BRICIOLE di PAROLA...nell'omelia
25° Domenica A – 24/09/2023
Matteo 20,1-16
Due domande. Una relativa al padrone della vigna e una ai possibili, e poi, di fatto, assunti lavoratori. Perché tanta sollecitudine del padrone della vigna, questi suoi continui passaggi in piazza, in ore ben precise dapprima, e poi anche all’ultimo momento? Cos’è che lo motiva, lo spinge? Teme che il lavoro si fermi, il raccolto vada perduto? Teme che la stagione non dia soddisfazione e si veda sfumare un possibile guadagno? Vien da dire così fa un vero padrone, responsabile della propria azienda. E’ da rispettare per la sua serietà.
La domanda relativa ai possibili, e poi assunti lavoratori? Che cosa cercano? Di che cosa hanno bisogno? Perché il lavoro, e accettano l’assunzione, dietro la promessa del padrone di un compenso giusto? Perché alcuni sono lì in piazza, alle prime ore del giorno, e altri arrivano dopo, chi nelle ore più calde della giornata, e persino chi alla fine, con calma, forse anche con pigrizia o con sfortuna? E soprattutto, ecco la domanda finale, che cosa hanno di ritorno? Il compenso pattuito, il compenso giusto, il compenso che consenta loro e alle famiglie di tirare avanti? Tutte risposte possibili e, mi pare, sensate, giuste. E quello che avviene nella realtà il Signore non mancherà di benedire tutto questo agire del padrone e dei lavoratori se fatto con sincerità e buon cuore.
Ecco allora la risposta che io ho colto nella mia preghiera davanti a questa parabola che non ha assolutamente la pretesa di essere il protocollo di un rapporto di lavoro tra datore e dipendenti. Essa mi rivela qualcos’altro, e come sta avvenendo in queste domeniche la Parola di Dio, mi fa conoscere qualcosa del cuore di Dio.
Stando appunto alla figura del padrone, Egli esce continuamente a chiamare lavoratori per la sua vigna non per un suo interesse di guadagno, non vuole vedere andar perso il raccolto, ma per il desiderio, per la volontà di dare dignità alle persone, sì, anche con il lavoro; le assume per offrire loro la possibilità di vivere con serenità; gli sta a cuore il bene di quelle persone; è “buono” con tutti, una bontà che non toglie nulla alla giustizia, come poi ricorda a chi protesta. E, come se non bastasse, magari, farà partecipe dei proventi coloro che hanno lavorato, tanto o poco secondo la misura che usiamo nei nostri affari, perché vuole il bene di tutti. Nessuno deve temere che Dio gli faccia mancare ciò di cui ha bisogno, vale a dire la Sua bontà, anche se arriva all’ultima ora. Dio è buono in ogni momento, in ogni momento Dio è buono!
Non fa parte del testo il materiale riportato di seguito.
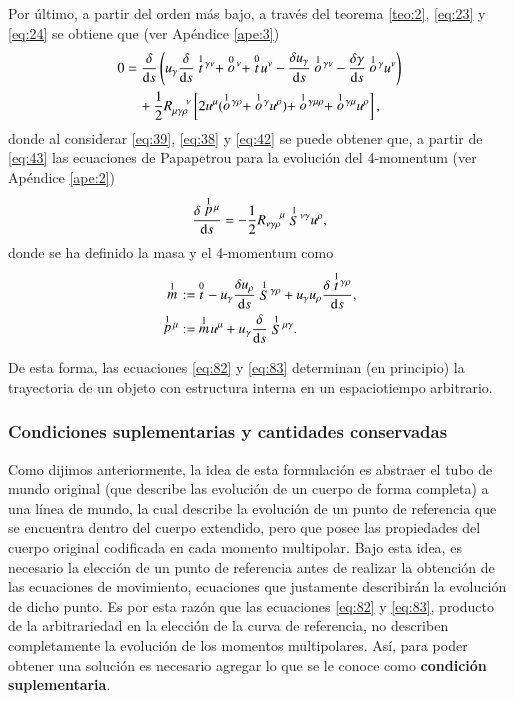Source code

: Por último, a partir del orden más bajo, a través del teorema \ref{teo:2}, \eqref{eq:23} y \eqref{eq:24} se obtiene que (ver Apéndice \ref{ape:3})
\begin{align}
\label{eq:43}
0 &= \cd{} \left( u_{\gamma} \cd{} \des{1}{t}^{\gamma \nu} + \des{0}{o}^{\nu} + \des{0}{t} u^{\nu} - \cd{u_{\gamma}} \des{1}{o}^{\gamma \nu} - \cd{\gamma} \des{1}{o}^{\gamma}u^{\nu} \right) \nonumber \\
& \quad + \frac{1}{2} R^{\ \ \ \ \nu}_{\mu \gamma \rho} \left[ 2u^{\mu}(\des{1}{o}^{\gamma \rho} + \des{1}{o}^{\gamma} u^{\rho}) + \des{1}{o}^{\gamma \mu \rho} + \des{1}{o}^{\gamma \mu}  u^{\rho}  \right],
\end{align}
donde al considerar \eqref{eq:39}, \eqref{eq:38} y \eqref{eq:42} se puede obtener que, a partir de \eqref{eq:43} las ecuaciones de Papapetrou para la evolución del 4-momentum (ver Apéndice \ref{ape:2})
\begin{equation}
\label{eq:82}
\frac{\delta \stackrel{1}{p}{\!}^{\mu}}{\mathrm{d}s} = -\frac{1}{2} R^{\ \ \ \ \mu}_{\nu \gamma \rho} \stackrel{1}{S}{\!}^{\nu \gamma} u^{\rho},
\end{equation}
donde se ha definido la masa y el 4-momentum como
\begin{align}
\stackrel{1}{m}{\!} &:=\ \stackrel{0}{t}{\!} - u_{\gamma} \frac{\delta u_{\rho}}{\mathrm{d}s} \stackrel{1}{S}{\!}^{\gamma \rho} + u_{\gamma} u_{\rho} \frac{\delta \stackrel{1}{t}{\!}^{\gamma \rho}}{\mathrm{d}s},\\
\label{eq:44}
\stackrel{1}{p}{\!}^{\mu} &:=\ \stackrel{1}{m}{\!} u^{\mu} + u_{\gamma} \frac{\delta }{\mathrm{d}s} \stackrel{1}{S}{\!}^{\mu \gamma}.
\end{align}

De esta forma, las ecuaciones \eqref{eq:82} y \eqref{eq:83} determinan (en principio) la trayectoria de un objeto con estructura interna en un espaciotiempo arbitrario.

\subsubsection{Condiciones suplementarias y cantidades conservadas}

Como dijimos anteriormente, la idea de esta formulación es abstraer el tubo de mundo original (que describe las evolución de un cuerpo de forma completa) a una línea de mundo, la cual describe la evolución de un punto de referencia que se encuentra dentro del cuerpo extendido, pero que posee las propiedades del cuerpo original codificada en cada momento multipolar. Bajo esta idea, es necesario la elección de un punto de referencia antes de realizar la obtención de las ecuaciones de movimiento, ecuaciones que justamente describirán la evolución de dicho punto. Es por esta razón que las ecuaciones \eqref{eq:82} y \eqref{eq:83}, producto de la arbitrariedad en la elección de la curva de referencia, no describen completamente la evolución de los momentos multipolares. Así, para poder obtener una solución es necesario agregar lo que se le conoce como \textbf{condición suplementaria}.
Anche la domanda relativa ai lavoratori attende una risposta. Sì, chiedono perché hanno bisogno, sono nella necessità per sé e per la famiglia, forse anche hanno un desiderio di guadagno. Non sta a noi giudicare. Ma cosa trovano? Alcuni rimanendo scandalizzati, altri felicemente sorpresi, trovano un padrone umano, così umano da essere…divino. Ed è questa umanità che rende meno pesante il lavoro, quando la incontriamo; un’umanità che tra noi deve togliere ogni briciola di invidia, di avidità, di voglia di scalzare l’altro, un’umanità che sa gioire che tutti stiano bene. Mi ha sorpreso qualche volta di incontrare persone che non hanno lasciato il lavoro per un altro più remunerativo, perché dove erano, pure faticando come si deve, dicevano “qui sto bene, c’è umanità, qui siamo trattati da persone, da dirigenti, padrone, e colleghi”.
Miei cari, nella vita, dalla piazza alla vigna, il nostro Dio, che Gesù, quasi delegato amministratore, meglio Figlio del Padre, si rivela. Contiamo su questa Sua bontà per cui sempre ci cerca, ed anche se risultiamo ritardatari al Suo amore non ne saremo privati. In questo ambiente di lavoro, che è la nostra vita, fatichiamo, ma pure siamo contenti gli uni per gli altri, senza invidia di sorta, premiati tutti sempre dal medesimo e giusto amore. Ne avremo quanto basta, e avanza!